WORK REQUIRED:
Leave out the pictures and return every entry exactly as it appears.

───── DATA SHOWN

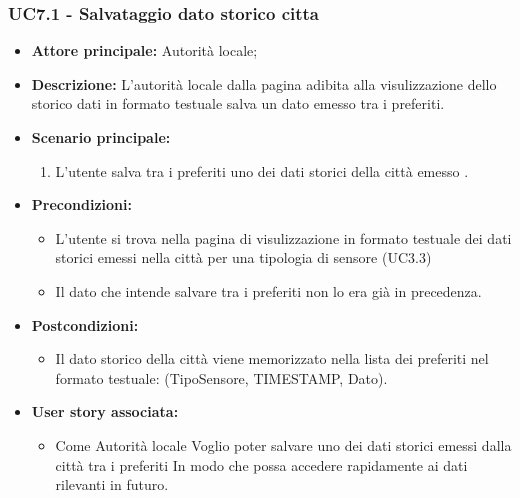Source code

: \documentclass{article}
\begin{document}
\subsubsection{UC7.1 - Salvataggio dato storico citta}
\begin{itemize}
    \item \textbf{Attore principale:} Autorità locale;
    \item \textbf{Descrizione:} L’autorità locale dalla pagina adibita alla visulizzazione dello storico dati in formato testuale salva un dato emesso tra i preferiti.
    \item \textbf{Scenario principale:}
          \begin{enumerate}
              \item L'utente salva tra i preferiti uno dei dati storici della città emesso .
          \end{enumerate}
    \item \textbf{Precondizioni:}
          \begin{itemize}
              \item  L'utente si trova nella pagina di visulizzazione in formato testuale dei dati storici emessi nella città per una tipologia di sensore (UC3.3)
              \item  Il dato che intende salvare tra i preferiti non lo era già in precedenza.
          \end{itemize}
    \item \textbf{Postcondizioni:}
          \begin{itemize}
              \item  Il dato storico della città viene memorizzato nella lista dei preferiti nel
                    formato testuale: (TipoSensore,
                    TIMESTAMP, Dato).
          \end{itemize}
    \item \textbf{User story associata:}
          \begin{itemize}
              \item Come Autorità locale
                    Voglio poter salvare uno dei dati storici emessi dalla città tra i preferiti
                    In modo che possa accedere rapidamente ai dati rilevanti in futuro.
          \end{itemize}
\end{itemize}

\end{document}
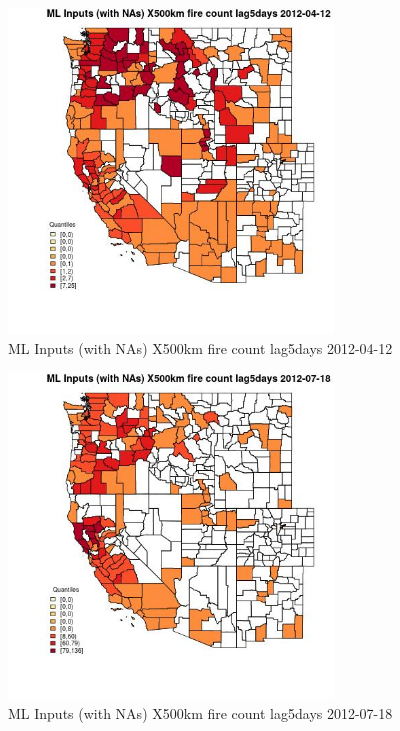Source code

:\begin{figure} 
\centering  
\includegraphics[width=0.77\textwidth]{Code_Outputs/Report_ML_input_PM25_Step4_part_e_de_duplicated_aves_compiled_2019-05-14wNAs_CountyX500km_fire_count_lag5daysMean2012-04-12_2012-04-12.jpg} 
\caption{\label{fig:Report_ML_input_PM25_Step4_part_e_de_duplicated_aves_compiled_2019-05-14wNAsCountyX500km_fire_count_lag5daysMean2012-04-12_2012-04-12}ML Inputs (with NAs) X500km fire count lag5days 2012-04-12} 
\end{figure} 
 

\begin{figure} 
\centering  
\includegraphics[width=0.77\textwidth]{Code_Outputs/Report_ML_input_PM25_Step4_part_e_de_duplicated_aves_compiled_2019-05-14wNAs_CountyX500km_fire_count_lag5daysMean2012-07-18_2012-07-18.jpg} 
\caption{\label{fig:Report_ML_input_PM25_Step4_part_e_de_duplicated_aves_compiled_2019-05-14wNAsCountyX500km_fire_count_lag5daysMean2012-07-18_2012-07-18}ML Inputs (with NAs) X500km fire count lag5days 2012-07-18} 
\end{figure}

──────────

RESPONSE TO THIS TASK:
Source code

: \documentclass{article}
\begin{document}
\subsubsection{UC7.1 - Salvataggio dato storico citta}
\begin{itemize}
    \item \textbf{Attore principale:} Autorità locale;
    \item \textbf{Descrizione:} L’autorità locale dalla pagina adibita alla visulizzazione dello storico dati in formato testuale salva un dato emesso tra i preferiti.
    \item \textbf{Scenario principale:}
          \begin{enumerate}
              \item L'utente salva tra i preferiti uno dei dati storici della città emesso .
          \end{enumerate}
    \item \textbf{Precondizioni:}
          \begin{itemize}
              \item  L'utente si trova nella pagina di visulizzazione in formato testuale dei dati storici emessi nella città per una tipologia di sensore (UC3.3)
              \item  Il dato che intende salvare tra i preferiti non lo era già in precedenza.
          \end{itemize}
    \item \textbf{Postcondizioni:}
          \begin{itemize}
              \item  Il dato storico della città viene memorizzato nella lista dei preferiti nel
                    formato testuale: (TipoSensore,
                    TIMESTAMP, Dato).
          \end{itemize}
    \item \textbf{User story associata:}
          \begin{itemize}
              \item Come Autorità locale
                    Voglio poter salvare uno dei dati storici emessi dalla città tra i preferiti
                    In modo che possa accedere rapidamente ai dati rilevanti in futuro.
          \end{itemize}
\end{itemize}

\end{document}
Source code

:\begin{figure} 
\centering  
\includegraphics[width=0.77\textwidth]{Code_Outputs/Report_ML_input_PM25_Step4_part_e_de_duplicated_aves_compiled_2019-05-14wNAs_CountyX500km_fire_count_lag5daysMean2012-04-12_2012-04-12.jpg} 
\caption{\label{fig:Report_ML_input_PM25_Step4_part_e_de_duplicated_aves_compiled_2019-05-14wNAsCountyX500km_fire_count_lag5daysMean2012-04-12_2012-04-12}ML Inputs (with NAs) X500km fire count lag5days 2012-04-12} 
\end{figure} 
 

\begin{figure} 
\centering  
\includegraphics[width=0.77\textwidth]{Code_Outputs/Report_ML_input_PM25_Step4_part_e_de_duplicated_aves_compiled_2019-05-14wNAs_CountyX500km_fire_count_lag5daysMean2012-07-18_2012-07-18.jpg} 
\caption{\label{fig:Report_ML_input_PM25_Step4_part_e_de_duplicated_aves_compiled_2019-05-14wNAsCountyX500km_fire_count_lag5daysMean2012-07-18_2012-07-18}ML Inputs (with NAs) X500km fire count lag5days 2012-07-18} 
\end{figure}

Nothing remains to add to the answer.